I'll be interested to hear tomorrow if he does do it whilst being free lunged. Have you ever seen him do it whilst turned out with others?


----------



## sisbarbo (Dec 14, 2011)

I just posted a thread "help ... my horse has been lame for 4 months" this is what my horse started doing after his injury. 
He has had a shoulder injury after pulling back. He only exhibits lameness at a trot going in a counter clockwise direction (but jets his chin out to the right) 
While I'm riding him, he starts out okay, then after a short time he will "jet his chin out" . He does it instantly on the lunge line as it is hard for him to turn with the injured shoulder on the inside of the circle. Sometimes he would even refuse to go that direction ( I stopped lunging him so as not to stress his shoulder) I haven't noticed him doing it in a non work related situation. 

It is always my indication that he has had enough. I always push him just a little further just because he is sooooo smart that it wouldn't take much for him to figure out that he could stop after... I call it "jetting his chin out". 
With my guy this behavior started after his injury so I knew it was a pain issue...this guy doesn't look like he's too sore at the beginning of your session...LOL! 
Do you know if he's had any lameness issues in the past...maybe its a learned behavior from a previous injury.


----------



## farmpony84 (Apr 21, 2008)

sisbarbo that's very interesting. Mine started her issue AFTER her injury as well. She severed the tendons in her back leg. So is it balance related or pain related?


----------



## sisbarbo (Dec 14, 2011)

That's a great question farm pony!

My vet/ chiropractor didn't say anything about it one way or the other, but she did encourage me to ride him (Clark) and strengthen him. I did that for the past 3 months. I didn't see much improvement so I've been resting him until the weather improves.

Clark is extremely good at communicating himself (good, bad or indifferent...it's pretty comical actually) 

After what I've experienced I would tend to believe it is more pain related, because.... for example.... we had a beautiful day last week so I took him out for a short trail ride to see if there was any improvement after 2 weeks of resting him.
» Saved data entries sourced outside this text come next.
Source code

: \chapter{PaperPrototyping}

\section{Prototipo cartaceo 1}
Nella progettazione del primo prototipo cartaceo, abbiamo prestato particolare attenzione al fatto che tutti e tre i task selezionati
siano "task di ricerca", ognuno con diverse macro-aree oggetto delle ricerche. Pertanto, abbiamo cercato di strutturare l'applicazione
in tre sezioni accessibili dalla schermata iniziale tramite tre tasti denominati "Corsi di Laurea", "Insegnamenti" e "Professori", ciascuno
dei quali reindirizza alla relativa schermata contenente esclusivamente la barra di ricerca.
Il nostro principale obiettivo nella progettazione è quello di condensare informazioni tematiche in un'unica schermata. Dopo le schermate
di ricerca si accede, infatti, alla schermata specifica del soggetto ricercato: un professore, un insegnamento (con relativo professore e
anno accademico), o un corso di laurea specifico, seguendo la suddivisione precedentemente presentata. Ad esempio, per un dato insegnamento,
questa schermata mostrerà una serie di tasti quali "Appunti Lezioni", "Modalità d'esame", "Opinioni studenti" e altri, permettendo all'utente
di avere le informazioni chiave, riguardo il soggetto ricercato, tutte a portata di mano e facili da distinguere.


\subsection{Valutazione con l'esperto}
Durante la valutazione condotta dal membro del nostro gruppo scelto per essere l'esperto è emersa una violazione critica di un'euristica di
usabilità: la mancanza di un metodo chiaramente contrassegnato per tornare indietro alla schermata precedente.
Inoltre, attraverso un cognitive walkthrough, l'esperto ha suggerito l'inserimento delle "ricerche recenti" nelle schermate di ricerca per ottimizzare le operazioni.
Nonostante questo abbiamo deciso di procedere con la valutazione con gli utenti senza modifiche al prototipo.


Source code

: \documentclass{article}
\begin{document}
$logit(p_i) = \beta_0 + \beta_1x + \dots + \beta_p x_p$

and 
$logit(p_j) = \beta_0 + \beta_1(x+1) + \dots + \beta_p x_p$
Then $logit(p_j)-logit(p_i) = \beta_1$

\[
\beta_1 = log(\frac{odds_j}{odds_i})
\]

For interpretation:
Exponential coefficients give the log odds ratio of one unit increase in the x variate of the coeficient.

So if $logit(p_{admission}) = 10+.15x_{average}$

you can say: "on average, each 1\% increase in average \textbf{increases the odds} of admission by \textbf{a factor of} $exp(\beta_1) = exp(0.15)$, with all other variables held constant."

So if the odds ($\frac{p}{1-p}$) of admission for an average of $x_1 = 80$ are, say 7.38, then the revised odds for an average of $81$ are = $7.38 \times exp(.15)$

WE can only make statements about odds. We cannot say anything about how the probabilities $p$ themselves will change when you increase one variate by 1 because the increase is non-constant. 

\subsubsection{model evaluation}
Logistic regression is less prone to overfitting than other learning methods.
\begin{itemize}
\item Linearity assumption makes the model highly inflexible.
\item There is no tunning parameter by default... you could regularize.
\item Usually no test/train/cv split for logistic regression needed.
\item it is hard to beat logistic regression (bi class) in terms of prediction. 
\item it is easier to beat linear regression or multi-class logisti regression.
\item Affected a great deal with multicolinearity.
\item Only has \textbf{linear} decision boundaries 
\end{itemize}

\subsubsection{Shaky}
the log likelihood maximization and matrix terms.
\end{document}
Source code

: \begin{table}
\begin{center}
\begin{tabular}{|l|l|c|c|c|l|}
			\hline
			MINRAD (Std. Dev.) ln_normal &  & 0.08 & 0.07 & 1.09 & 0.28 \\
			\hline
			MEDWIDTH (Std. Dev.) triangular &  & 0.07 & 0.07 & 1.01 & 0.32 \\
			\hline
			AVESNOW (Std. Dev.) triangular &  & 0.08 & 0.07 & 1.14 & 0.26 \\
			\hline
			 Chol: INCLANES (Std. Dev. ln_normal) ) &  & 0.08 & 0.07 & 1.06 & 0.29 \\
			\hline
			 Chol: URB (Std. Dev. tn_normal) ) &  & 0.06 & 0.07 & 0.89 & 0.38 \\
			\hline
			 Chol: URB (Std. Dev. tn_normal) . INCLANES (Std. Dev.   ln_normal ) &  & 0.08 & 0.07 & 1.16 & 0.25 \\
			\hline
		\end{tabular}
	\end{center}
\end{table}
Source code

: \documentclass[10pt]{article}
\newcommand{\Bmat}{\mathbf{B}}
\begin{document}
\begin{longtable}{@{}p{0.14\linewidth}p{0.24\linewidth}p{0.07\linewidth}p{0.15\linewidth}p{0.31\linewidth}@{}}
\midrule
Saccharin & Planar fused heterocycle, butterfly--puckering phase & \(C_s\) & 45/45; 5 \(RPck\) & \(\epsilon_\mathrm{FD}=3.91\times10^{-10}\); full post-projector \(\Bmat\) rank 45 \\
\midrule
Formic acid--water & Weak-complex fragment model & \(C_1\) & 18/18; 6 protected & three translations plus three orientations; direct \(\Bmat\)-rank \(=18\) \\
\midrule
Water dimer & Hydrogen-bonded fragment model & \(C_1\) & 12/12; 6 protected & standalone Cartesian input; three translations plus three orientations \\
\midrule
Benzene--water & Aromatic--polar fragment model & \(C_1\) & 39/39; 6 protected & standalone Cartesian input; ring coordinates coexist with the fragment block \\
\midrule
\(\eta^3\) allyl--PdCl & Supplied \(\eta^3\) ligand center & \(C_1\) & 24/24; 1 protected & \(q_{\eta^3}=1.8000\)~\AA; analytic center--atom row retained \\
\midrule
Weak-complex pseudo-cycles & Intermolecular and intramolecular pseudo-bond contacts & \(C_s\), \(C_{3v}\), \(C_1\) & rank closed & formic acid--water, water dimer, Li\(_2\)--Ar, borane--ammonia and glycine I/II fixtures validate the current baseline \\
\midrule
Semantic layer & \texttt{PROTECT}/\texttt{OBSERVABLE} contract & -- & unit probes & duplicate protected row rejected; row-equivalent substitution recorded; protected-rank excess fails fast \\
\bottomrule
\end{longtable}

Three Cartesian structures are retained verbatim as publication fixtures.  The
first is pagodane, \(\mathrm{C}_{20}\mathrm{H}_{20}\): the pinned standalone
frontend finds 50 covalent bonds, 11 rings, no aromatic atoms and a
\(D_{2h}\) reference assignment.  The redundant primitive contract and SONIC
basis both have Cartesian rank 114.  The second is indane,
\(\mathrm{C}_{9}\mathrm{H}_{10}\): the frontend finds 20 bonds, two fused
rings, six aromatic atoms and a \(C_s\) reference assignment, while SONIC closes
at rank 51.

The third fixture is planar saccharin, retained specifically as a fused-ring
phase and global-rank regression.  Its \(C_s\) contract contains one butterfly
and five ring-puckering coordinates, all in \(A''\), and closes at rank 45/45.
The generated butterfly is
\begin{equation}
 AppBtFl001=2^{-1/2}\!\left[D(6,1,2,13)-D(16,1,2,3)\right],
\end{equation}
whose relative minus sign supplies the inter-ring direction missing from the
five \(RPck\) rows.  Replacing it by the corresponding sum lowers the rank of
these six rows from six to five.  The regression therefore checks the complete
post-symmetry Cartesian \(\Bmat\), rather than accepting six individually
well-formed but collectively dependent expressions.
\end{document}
He started out feeling pretty good...no chin jetting... but on the way back....he started to "jet out" even at a walk...not constant, but I could tell that he was getting sore and had enough, and was glad that I hadn't gone any further.


----------



## Kayty (Sep 8, 2009)

Head tilting/twisting is also frequently caused by rider crookedness. If your mum is riding with one hand slightly higher or differently rotated than the other, maybe she has more weight on one side of the saddle, maybe she is gripping a little more with one knee.... many many MANY rider issues can cause head tilt.


----------



## farmpony84 (Apr 21, 2008)

Mine will do it on the lunge or inhand sometimes too...


----------



## DejaVu (Jul 6, 2011)

I'm interested to see more replies as well...

I used to school a green hunter pony that did this at all gaits, throughout the entire ride, as well as on the lunge line. We tried different theories and tried different things. We finally came down to him simply evading the bit in his own way.

I put him in a smooth copper roller-It stopped.

Once he went in that bit, he started softly mouthing the bit more and actually settling quietly in the bridle, which also led to more basic collection. But he quit the head twisting.. He'd do it once or twice during warm up, but mainly out of habit, or just testing out the bit. After that, he was quiet in the head the whole ride.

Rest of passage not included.